Abstract

Magnetic refrigerators have been used for more than fifty years to attain millikelvin temperatures and provide microwatts of cooling power. In the last decade, numerous groups have begun development of magnetic refrigerators for applications above 1 K. The initial perception of many people was that magnetic devices would only be useful for small cooling loads of a watt or less at temperatures near liquid helium temperatures. However, calculations in the last several years indicate that magnetic refrigerators are attractive at much higher cooling powers at a variety of temperatures, e.g., 100W at 1.8 K or 50 kW at 270 K. Some areas where magnetic refrigeration does not apply are also being identified, e.g., providing a few watts of cooling at 80 K can be done much better with gas-cycle units than with magnetic devices because of the need for cooling of superconducting magnets to near 4K. In general, magnetic refrigerators do not miniaturize because of the high magnetic field requirements.
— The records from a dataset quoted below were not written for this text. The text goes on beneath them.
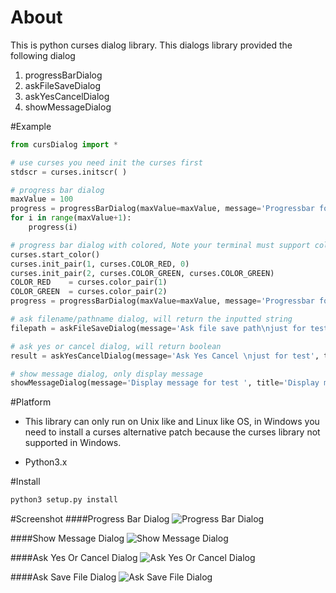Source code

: About
=====
This is python curses dialog library.
This dialogs library provided the following dialog

1. progressBarDialog
2. askFileSaveDialog
3. askYesCancelDialog
4. showMessageDialog

#Example
```python
from cursDialog import *

# use curses you need init the curses first
stdscr = curses.initscr( )

# progress bar dialog
maxValue = 100
progress = progressBarDialog(maxValue=maxValue, message='Progressbar for test', title='Progress test')
for i in range(maxValue+1):
    progress(i)

# progress bar dialog with colored, Note your terminal must support color
curses.start_color()
curses.init_pair(1, curses.COLOR_RED, 0)
curses.init_pair(2, curses.COLOR_GREEN, curses.COLOR_GREEN)
COLOR_RED    = curses.color_pair(1)
COLOR_GREEN  = curses.color_pair(2)
progress = progressBarDialog(maxValue=maxValue, message='Progressbar for test', title='Progress test', clr1=COLOR_RED, clr2=COLOR_GREEN)

# ask filename/pathname dialog, will return the inputted string
filepath = askFileSaveDialog(message='Ask file save path\njust for test', title='Ask save file Dialog')

# ask yes or cancel dialog, will return boolean
result = askYesCancelDialog(message='Ask Yes Cancel \njust for test', title='Ask Yes Cancel Dialog', title_attr=curses.A_STANDOUT|curses.A_BOLD)

# show message dialog, only display message
showMessageDialog(message='Display message for test ', title='Display message ')
```

#Platform
- This library can only run on Unix like and Linux like OS, in Windows you need to install a curses alternative patch because the curses library not supported in Windows.

- Python3.x

#Install
```bash
python3 setup.py install
```

#Screenshot
####Progress Bar Dialog
<img src="https://raw.github.com/jacklam718/cursDialogs/master/screenshots/progress-bar-dialog.png" alt="Progress Bar Dialog">

####Show Message Dialog
<img src="https://raw.github.com/jacklam718/cursDialogs/master/screenshots/display-message-dialog.png" alt="Show Message Dialog">

####Ask Yes Or Cancel Dialog
<img src="https://raw.github.com/jacklam718/cursDialogs/master/screenshots/ask-yes-cancel-dialog.png" alt="Ask Yes Or Cancel Dialog">

####Ask Save File Dialog
<img src="https://raw.github.com/jacklam718/cursDialogs/master/screenshots/ask-save-dialog.png" alt="Ask Save File Dialog">
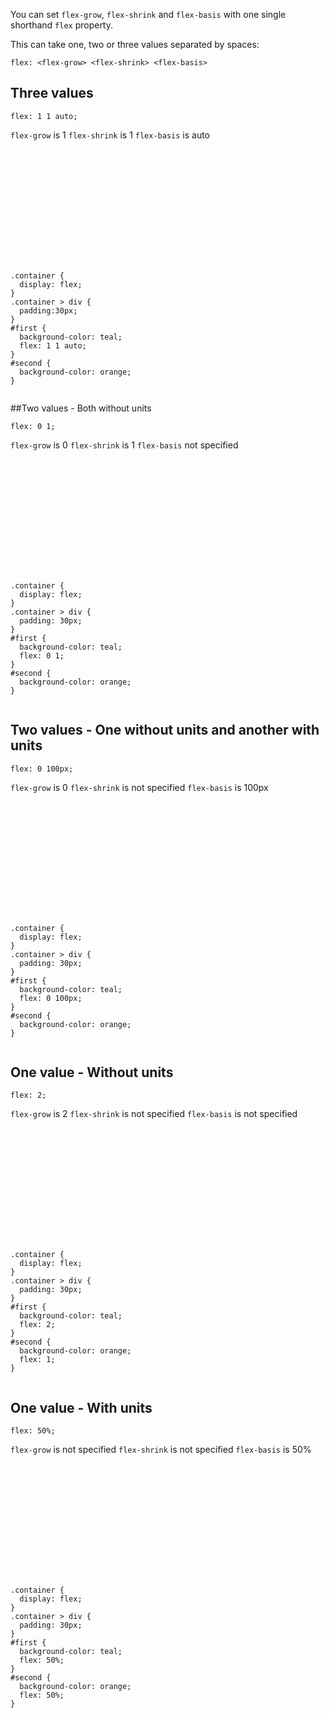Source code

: You can set `flex-grow`,
`flex-shrink` and `flex-basis`
with one single shorthand
`flex` property.

This can take one,
two or three values
separated by spaces:

```
flex: <flex-grow> <flex-shrink> <flex-basis>
```

## Three values

```
flex: 1 1 auto;
```

`flex-grow` is 1
`flex-shrink` is 1
`flex-basis` is auto

<codeblock language="css" type="lesson">
<code>
<panel language="html">
<div class="container">
  <div id="first">
  </div>
  <div id="second">
  </div>
</div>
</panel>
<panel language="css">
.container {
  display: flex;
}
.container > div {
  padding:30px;
}
#first {
  background-color: teal;
  flex: 1 1 auto;
}
#second {
  background-color: orange;
}
</panel>
</code>
</codeblock>

##Two values - Both without units

```
flex: 0 1;
```

`flex-grow` is 0
`flex-shrink` is 1
`flex-basis` not specified

<codeblock language="css" type="lesson">
<code>
<panel language="html">
<div class="container">
  <div id="first">
  </div>
  <div id="second">
  </div>
</div>
</panel>
<panel language="css">
.container {
  display: flex;
}
.container > div {
  padding: 30px;
}
#first {
  background-color: teal;
  flex: 0 1;
}
#second {
  background-color: orange;
}
</panel>
</code>
</codeblock>

## Two values - One without units and another with units

```
flex: 0 100px;
```

`flex-grow` is 0
`flex-shrink` is not specified
`flex-basis` is 100px

<codeblock language="css" type="lesson">
<code>
<panel language="html">
<div class="container">
  <div id="first">
  </div>
  <div id="second">
  </div>
</div>
</panel>
<panel language="css">
.container {
  display: flex;
}
.container > div {
  padding: 30px;
}
#first {
  background-color: teal;
  flex: 0 100px;
}
#second {
  background-color: orange;
}
</panel>
</code>
</codeblock>

## One value - Without units

```
flex: 2;
```

`flex-grow` is 2
`flex-shrink` is not specified
`flex-basis` is not specified

<codeblock language="css" type="lesson">
<code>
<panel language="html">
<div class="container">
  <div id="first">
  </div>
  <div id="second">
  </div>
</div>
</panel>
<panel language="css">
.container {
  display: flex;
}
.container > div {
  padding: 30px;
}
#first {
  background-color: teal;
  flex: 2;
}
#second {
  background-color: orange;
  flex: 1;
}
</panel>
</code>
</codeblock>

## One value - With units

```
flex: 50%;
```

`flex-grow` is not specified
`flex-shrink` is not specified
`flex-basis` is 50%

<codeblock language="css" type="lesson">
<code>
<panel language="html">
<div class="container">
  <div id="first">
  </div>
  <div id="second">
  </div>
</div>
</panel>
<panel language="css">
.container {
  display: flex;
}
.container > div {
  padding: 30px;
}
#first {
  background-color: teal;
  flex: 50%;
}
#second {
  background-color: orange;
  flex: 50%;
}
</panel>
</code>
</codeblock>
In a desire to know where magnetic refrigerators best apply, detailed thermal models of magnetic refrigerators have been developed to predict cooling power, input power and efficiency as a function of temperature and frequency. These models show that different mechanisms limit the performance of magnetic devices at different design conditions. A combination of these limits produces a thermal operational envelope which is the primary topic of this paper.